WORK TO COMPLETE
Please keep the images out and set down the data exactly as given.

DATA SHOWN below:

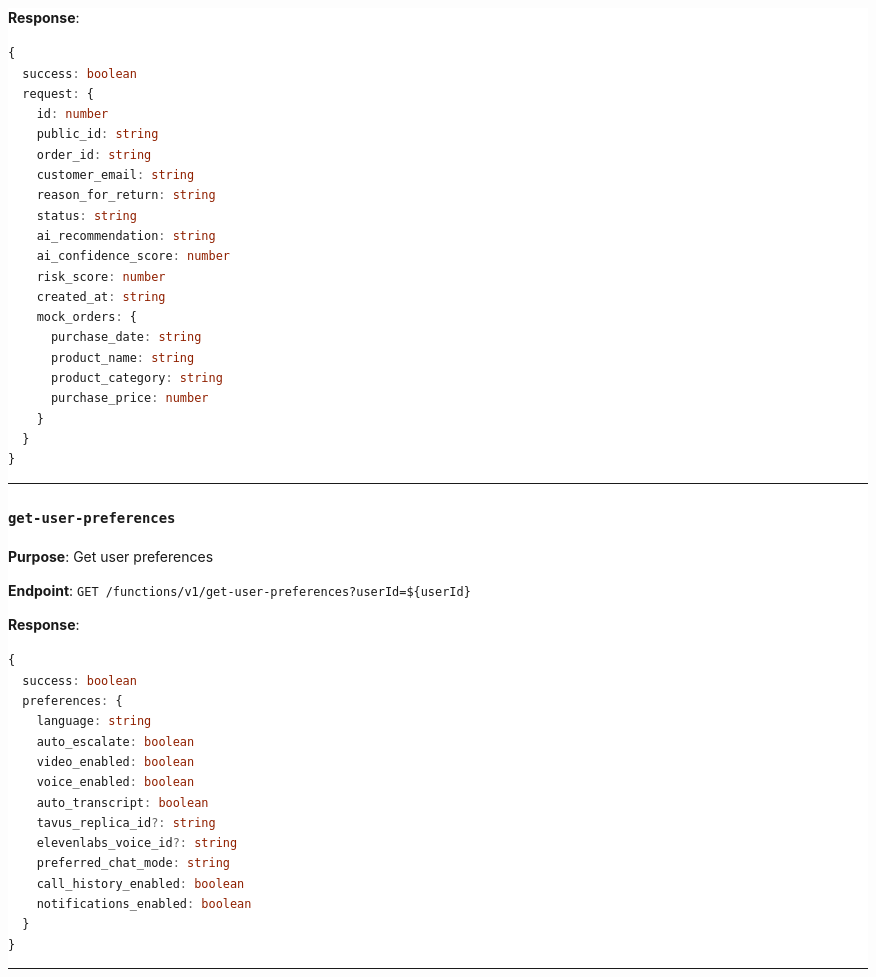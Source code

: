 **Response**:
```typescript
{
  success: boolean
  request: {
    id: number
    public_id: string
    order_id: string
    customer_email: string
    reason_for_return: string
    status: string
    ai_recommendation: string
    ai_confidence_score: number
    risk_score: number
    created_at: string
    mock_orders: {
      purchase_date: string
      product_name: string
      product_category: string
      purchase_price: number
    }
  }
}
```

---

### `get-user-preferences`

**Purpose**: Get user preferences

**Endpoint**: `GET /functions/v1/get-user-preferences?userId=${userId}`

**Response**:
```typescript
{
  success: boolean
  preferences: {
    language: string
    auto_escalate: boolean
    video_enabled: boolean
    voice_enabled: boolean
    auto_transcript: boolean
    tavus_replica_id?: string
    elevenlabs_voice_id?: string
    preferred_chat_mode: string
    call_history_enabled: boolean
    notifications_enabled: boolean
  }
}
```

---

End of DATA SHOWN.

OUTPUT OF THE TASK
Source code

: **Response**:
```typescript
{
  success: boolean
  request: {
    id: number
    public_id: string
    order_id: string
    customer_email: string
    reason_for_return: string
    status: string
    ai_recommendation: string
    ai_confidence_score: number
    risk_score: number
    created_at: string
    mock_orders: {
      purchase_date: string
      product_name: string
      product_category: string
      purchase_price: number
    }
  }
}
```

---

### `get-user-preferences`

**Purpose**: Get user preferences

**Endpoint**: `GET /functions/v1/get-user-preferences?userId=${userId}`

**Response**:
```typescript
{
  success: boolean
  preferences: {
    language: string
    auto_escalate: boolean
    video_enabled: boolean
    voice_enabled: boolean
    auto_transcript: boolean
    tavus_replica_id?: string
    elevenlabs_voice_id?: string
    preferred_chat_mode: string
    call_history_enabled: boolean
    notifications_enabled: boolean
  }
}
```

---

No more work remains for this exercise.